At first glance, Theo Angelopoulos might strike one as the same sort of figure. After all, The Weeping Meadow, whatever else it is, is a film from a different stylistic moment. Nonetheless, the ideas contained in The Weeping Meadow show the director's evolution from a Marxist historicism, focusing almost exclusively on Greek history (The Travelling Players, 1975), to a more existential consideration of Balkan realities (Ulysses' Gaze, 1995). Yet, there is one important difference between the aforementioned Eastwood and Angelopoulos: whereas invisibility of style is Eastwood's ultimate end, Angelopoulos has long foregrounded his own once dazzling technique.
The problem is, it no longer seems as though the Greek auteur is utilizing his form to ask questions. If The Travelling Players established a fatal continuity to the exigencies of Greek history, via a camera that moved from figure grouping to figure grouping, often bridging temporal discontinuities over the course of a single tracking shot, The Weeping Meadow's continued employment of this same style, minus its formally radical employment, fails to remain self-justified.
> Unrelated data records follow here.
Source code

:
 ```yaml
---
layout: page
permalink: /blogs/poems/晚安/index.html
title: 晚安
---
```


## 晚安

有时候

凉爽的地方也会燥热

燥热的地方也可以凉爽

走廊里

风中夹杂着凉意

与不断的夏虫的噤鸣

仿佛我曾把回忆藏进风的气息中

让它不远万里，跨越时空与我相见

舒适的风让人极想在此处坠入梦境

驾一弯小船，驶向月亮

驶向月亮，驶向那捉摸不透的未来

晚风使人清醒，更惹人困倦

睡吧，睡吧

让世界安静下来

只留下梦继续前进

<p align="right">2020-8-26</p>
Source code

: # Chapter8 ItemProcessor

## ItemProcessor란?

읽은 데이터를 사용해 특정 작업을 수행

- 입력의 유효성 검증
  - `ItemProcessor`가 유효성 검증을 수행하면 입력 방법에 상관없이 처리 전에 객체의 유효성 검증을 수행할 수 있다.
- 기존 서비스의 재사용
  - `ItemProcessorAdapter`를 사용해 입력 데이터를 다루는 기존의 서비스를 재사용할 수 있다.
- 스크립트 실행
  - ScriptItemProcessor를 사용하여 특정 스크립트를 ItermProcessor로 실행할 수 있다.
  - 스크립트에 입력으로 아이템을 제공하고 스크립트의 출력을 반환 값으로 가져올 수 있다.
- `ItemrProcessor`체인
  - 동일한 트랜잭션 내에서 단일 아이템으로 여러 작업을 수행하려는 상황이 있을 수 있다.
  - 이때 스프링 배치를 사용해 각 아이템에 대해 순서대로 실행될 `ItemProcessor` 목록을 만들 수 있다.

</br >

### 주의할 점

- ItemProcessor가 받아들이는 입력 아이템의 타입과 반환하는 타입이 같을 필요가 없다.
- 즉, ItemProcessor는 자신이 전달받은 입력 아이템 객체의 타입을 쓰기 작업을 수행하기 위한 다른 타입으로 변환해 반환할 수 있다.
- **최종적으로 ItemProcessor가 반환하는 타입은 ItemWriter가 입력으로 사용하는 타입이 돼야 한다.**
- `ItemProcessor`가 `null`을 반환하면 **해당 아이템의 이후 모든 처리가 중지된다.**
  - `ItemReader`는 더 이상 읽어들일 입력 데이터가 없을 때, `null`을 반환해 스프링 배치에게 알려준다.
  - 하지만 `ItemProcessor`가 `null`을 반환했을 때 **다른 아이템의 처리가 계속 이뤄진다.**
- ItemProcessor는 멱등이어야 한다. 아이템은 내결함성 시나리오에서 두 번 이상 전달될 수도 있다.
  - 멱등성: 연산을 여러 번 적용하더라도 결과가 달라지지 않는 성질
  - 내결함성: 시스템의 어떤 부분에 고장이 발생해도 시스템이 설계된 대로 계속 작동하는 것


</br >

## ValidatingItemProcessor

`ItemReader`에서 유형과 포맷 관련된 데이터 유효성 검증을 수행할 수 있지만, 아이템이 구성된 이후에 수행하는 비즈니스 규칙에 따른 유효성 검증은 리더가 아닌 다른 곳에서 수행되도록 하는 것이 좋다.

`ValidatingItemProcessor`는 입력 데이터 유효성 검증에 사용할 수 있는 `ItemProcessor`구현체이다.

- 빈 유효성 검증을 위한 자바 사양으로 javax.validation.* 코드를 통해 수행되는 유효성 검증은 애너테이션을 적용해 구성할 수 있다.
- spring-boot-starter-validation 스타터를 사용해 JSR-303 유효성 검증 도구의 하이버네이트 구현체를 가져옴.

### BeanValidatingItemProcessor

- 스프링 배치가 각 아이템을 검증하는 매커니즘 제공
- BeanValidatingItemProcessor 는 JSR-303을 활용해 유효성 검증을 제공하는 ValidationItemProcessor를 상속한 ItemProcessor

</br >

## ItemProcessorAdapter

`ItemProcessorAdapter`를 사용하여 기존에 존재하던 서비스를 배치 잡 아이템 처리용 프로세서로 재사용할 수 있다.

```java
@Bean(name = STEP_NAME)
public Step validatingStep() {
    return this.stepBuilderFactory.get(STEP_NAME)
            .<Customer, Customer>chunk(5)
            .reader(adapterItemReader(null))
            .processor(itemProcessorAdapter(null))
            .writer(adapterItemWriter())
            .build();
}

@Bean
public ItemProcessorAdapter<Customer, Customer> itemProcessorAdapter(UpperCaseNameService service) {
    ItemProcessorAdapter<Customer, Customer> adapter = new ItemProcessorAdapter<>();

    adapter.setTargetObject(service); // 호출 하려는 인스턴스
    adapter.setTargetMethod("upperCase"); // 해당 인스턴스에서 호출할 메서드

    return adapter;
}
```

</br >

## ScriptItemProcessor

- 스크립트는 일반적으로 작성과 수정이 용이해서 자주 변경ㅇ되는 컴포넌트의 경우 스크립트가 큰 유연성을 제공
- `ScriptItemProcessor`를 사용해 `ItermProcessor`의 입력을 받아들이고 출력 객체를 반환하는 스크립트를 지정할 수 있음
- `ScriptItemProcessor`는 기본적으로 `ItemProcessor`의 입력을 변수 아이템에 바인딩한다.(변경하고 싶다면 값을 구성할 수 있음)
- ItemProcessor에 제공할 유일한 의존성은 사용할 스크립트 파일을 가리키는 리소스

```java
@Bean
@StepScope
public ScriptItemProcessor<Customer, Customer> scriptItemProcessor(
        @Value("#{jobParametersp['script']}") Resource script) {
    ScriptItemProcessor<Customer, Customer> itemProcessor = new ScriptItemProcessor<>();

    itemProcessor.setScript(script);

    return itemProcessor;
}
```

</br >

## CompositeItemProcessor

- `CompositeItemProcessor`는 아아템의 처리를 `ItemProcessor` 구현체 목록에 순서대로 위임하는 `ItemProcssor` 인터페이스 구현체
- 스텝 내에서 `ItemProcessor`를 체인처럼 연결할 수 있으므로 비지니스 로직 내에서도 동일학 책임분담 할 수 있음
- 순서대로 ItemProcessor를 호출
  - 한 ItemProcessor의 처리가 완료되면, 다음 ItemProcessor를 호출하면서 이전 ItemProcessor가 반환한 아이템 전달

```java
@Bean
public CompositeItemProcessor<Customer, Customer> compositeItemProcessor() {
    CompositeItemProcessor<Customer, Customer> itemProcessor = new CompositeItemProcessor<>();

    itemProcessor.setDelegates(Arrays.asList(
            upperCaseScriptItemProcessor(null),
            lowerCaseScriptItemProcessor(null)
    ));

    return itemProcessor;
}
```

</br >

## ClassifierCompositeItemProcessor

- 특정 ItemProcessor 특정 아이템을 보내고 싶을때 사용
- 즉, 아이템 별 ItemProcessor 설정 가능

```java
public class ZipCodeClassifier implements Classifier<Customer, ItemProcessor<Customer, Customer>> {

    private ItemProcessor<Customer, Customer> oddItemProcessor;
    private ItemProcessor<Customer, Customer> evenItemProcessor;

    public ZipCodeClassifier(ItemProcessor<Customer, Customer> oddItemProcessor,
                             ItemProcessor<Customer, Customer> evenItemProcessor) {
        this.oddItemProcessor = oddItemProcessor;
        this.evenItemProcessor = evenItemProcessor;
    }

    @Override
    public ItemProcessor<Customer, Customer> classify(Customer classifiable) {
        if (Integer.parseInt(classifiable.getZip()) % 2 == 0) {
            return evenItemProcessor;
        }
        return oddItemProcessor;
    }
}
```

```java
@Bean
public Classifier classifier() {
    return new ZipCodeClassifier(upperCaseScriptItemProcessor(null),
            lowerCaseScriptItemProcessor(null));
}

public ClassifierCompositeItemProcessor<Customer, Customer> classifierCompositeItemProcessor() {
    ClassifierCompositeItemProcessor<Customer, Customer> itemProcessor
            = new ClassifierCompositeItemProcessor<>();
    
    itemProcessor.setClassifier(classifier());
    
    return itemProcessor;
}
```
If anything, The Weeping Meadow is a film that should have been made twenty-five plus years ago, considering its scant modifications of his own modernist form. (Sparing use of music psychologically is in fact the only reevaluation of Angelopoulos' Travelling Players' technique.) This is, in other words, a profoundly dated text. Of course,The Weeping Meadow has its moments of beauty -- which Angelopoulos, as always, never allow his spectators to forget -- but the ability to photograph a Greek landscape poetically loses some of its appeal as the film drags on toward the three hour mark. Its one thing to watch Angelopoulos reinvent the medium for four continuous hours in The Travelling Players; it's yet another thing to see him copying himself -- poorly -- for three.
So again, there are anachronisms and there are anachronisms. Unfortunately, a thirty-year late re-tread of late modernism is not exactly the most enticing variety. If anything, The Weeping Meadow reconfirms the necessity to understand films at the moment of their creation. If we can forgive a film like The Birth of a Nation (1915) for its aberrant politics (by today's standards) it is likewise important to understand the inadequacy of a film like The Weeping Meadow on the basis of its historical moment -- which unfortunately for the director ended long ago.
At first glance, Theo Angelopoulos might strike one as the same sort of figure. After all, The Weeping Meadow, whatever else it is, is a film from a different stylistic moment. Nonetheless, the ideas contained in The Weeping Meadow show the director's evolution from a Marxist historicism, focusing almost exclusively on Greek history (The Travelling Players, 1975), to a more existential consideration of Balkan realities (Ulysses' Gaze, 1995). Yet, there is one important difference between the aforementioned Eastwood and Angelopoulos: whereas invisibility of style is Eastwood's ultimate end, Angelopoulos has long foregrounded his own once dazzling technique.
The problem is, it no longer seems as though the Greek auteur is utilizing his form to ask questions. If The Travelling Players established a fatal continuity to the exigencies of Greek history, via a camera that moved from figure grouping to figure grouping, often bridging temporal discontinuities over the course of a single tracking shot, The Weeping Meadow's continued employment of this same style, minus its formally radical employment, fails to remain self-justified. If anything, The Weeping Meadow is a film that should have been made twenty-five plus years ago, considering its scant modifications of his own modernist form. (Sparing use of music psychologically is in fact the only reevaluation of Angelopoulos' Travelling Players' technique.) This is, in other words, a profoundly dated text. Of course,The Weeping Meadow has its moments of beauty -- which Angelopoulos, as always, never allow his spectators to forget -- but the ability to photograph a Greek landscape poetically loses some of its appeal as the film drags on toward the three hour mark. Its one thing to watch Angelopoulos reinvent the medium for four continuous hours in The Travelling Players; it's yet another thing to see him copying himself -- poorly -- for three.
So again, there are anachronisms and there are anachronisms. Unfortunately, a thirty-year late re-tread of late modernism is not exactly the most enticing variety. If anything, The Weeping Meadow reconfirms the necessity to understand films at the moment of their creation. If we can forgive a film like The Birth of a Nation (1915) for its aberrant politics (by today's standards) it is likewise important to understand the inadequacy of a film like The Weeping Meadow on the basis of its historical moment -- which unfortunately for the director ended long ago.